What the task asks >> Only lines containing "casestmt" are wanted from the data below. Copy those lines.

Task data >>

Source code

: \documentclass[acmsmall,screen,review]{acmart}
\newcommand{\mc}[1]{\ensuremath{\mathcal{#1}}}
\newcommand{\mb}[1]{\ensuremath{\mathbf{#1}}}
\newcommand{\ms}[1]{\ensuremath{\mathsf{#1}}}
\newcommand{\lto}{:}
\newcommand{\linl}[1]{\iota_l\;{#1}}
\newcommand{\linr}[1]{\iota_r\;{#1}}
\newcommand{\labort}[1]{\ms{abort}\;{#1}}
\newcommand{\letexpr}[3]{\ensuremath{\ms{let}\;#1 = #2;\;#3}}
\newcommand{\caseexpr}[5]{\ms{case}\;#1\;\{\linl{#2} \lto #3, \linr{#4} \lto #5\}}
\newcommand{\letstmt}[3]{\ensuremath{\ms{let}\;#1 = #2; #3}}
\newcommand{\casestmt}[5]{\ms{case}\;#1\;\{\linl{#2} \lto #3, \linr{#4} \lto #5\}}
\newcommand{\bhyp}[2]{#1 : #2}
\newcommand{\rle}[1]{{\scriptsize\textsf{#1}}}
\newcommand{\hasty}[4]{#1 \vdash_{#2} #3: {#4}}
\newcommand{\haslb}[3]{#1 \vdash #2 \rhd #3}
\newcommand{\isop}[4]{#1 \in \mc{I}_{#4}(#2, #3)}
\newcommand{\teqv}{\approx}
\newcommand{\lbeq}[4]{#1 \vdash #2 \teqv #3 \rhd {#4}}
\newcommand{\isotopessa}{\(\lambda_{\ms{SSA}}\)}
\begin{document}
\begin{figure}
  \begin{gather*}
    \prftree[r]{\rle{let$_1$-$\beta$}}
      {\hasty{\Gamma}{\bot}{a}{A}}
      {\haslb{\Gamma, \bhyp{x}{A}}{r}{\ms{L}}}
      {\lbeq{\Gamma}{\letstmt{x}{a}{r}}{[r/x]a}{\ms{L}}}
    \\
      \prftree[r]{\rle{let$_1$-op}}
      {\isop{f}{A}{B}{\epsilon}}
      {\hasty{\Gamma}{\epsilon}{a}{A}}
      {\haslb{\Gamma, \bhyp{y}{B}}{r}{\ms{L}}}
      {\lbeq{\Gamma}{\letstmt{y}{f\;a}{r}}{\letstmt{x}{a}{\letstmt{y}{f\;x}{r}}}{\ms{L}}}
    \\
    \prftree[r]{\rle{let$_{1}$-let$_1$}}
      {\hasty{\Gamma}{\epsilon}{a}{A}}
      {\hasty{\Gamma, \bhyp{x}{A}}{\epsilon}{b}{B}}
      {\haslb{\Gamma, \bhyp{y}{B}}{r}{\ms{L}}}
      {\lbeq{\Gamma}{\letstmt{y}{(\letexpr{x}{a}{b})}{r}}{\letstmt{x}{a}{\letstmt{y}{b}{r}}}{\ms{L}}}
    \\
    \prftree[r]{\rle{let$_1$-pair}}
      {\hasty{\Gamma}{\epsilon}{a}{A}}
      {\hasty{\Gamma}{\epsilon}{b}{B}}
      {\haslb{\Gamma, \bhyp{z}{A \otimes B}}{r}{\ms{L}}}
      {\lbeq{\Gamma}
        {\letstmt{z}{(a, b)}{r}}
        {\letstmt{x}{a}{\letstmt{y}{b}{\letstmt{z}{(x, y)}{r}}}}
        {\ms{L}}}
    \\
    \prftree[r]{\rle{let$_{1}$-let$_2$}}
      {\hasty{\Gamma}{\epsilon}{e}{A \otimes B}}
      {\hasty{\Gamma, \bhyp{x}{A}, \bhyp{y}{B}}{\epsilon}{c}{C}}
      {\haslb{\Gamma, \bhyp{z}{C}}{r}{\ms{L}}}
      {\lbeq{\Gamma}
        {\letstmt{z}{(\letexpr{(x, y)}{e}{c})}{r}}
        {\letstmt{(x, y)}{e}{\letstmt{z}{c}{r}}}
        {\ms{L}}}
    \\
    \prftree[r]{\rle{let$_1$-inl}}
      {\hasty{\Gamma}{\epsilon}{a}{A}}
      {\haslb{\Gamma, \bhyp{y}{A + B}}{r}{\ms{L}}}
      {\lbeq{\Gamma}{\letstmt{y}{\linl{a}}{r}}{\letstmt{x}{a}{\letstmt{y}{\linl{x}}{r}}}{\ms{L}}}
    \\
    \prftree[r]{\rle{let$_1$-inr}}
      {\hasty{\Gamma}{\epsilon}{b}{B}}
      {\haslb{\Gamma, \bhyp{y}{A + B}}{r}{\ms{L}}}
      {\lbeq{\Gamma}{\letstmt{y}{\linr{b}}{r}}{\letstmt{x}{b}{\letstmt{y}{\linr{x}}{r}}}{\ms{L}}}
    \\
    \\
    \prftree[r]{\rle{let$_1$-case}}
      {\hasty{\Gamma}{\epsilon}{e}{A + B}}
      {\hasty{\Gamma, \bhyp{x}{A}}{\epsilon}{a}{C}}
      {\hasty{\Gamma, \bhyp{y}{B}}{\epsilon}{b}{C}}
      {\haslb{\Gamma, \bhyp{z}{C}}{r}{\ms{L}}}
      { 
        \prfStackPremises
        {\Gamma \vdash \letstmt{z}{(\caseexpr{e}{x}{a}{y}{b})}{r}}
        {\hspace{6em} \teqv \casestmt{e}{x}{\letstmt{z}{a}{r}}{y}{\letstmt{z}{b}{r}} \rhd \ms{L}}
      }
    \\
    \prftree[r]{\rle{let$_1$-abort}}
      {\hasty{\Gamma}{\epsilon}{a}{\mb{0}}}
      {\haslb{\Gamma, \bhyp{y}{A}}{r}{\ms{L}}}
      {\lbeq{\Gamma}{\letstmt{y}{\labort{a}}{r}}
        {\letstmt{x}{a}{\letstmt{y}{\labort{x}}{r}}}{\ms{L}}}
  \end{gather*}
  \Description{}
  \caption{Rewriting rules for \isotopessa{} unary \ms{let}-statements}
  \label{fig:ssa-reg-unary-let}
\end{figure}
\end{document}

Task answer >>
\newcommand{\casestmt}[5]{\ms{case}\;#1\;\{\linl{#2} \lto #3, \linr{#4} \lto #5\}}
        {\hspace{6em} \teqv \casestmt{e}{x}{\letstmt{z}{a}{r}}{y}{\letstmt{z}{b}{r}} \rhd \ms{L}}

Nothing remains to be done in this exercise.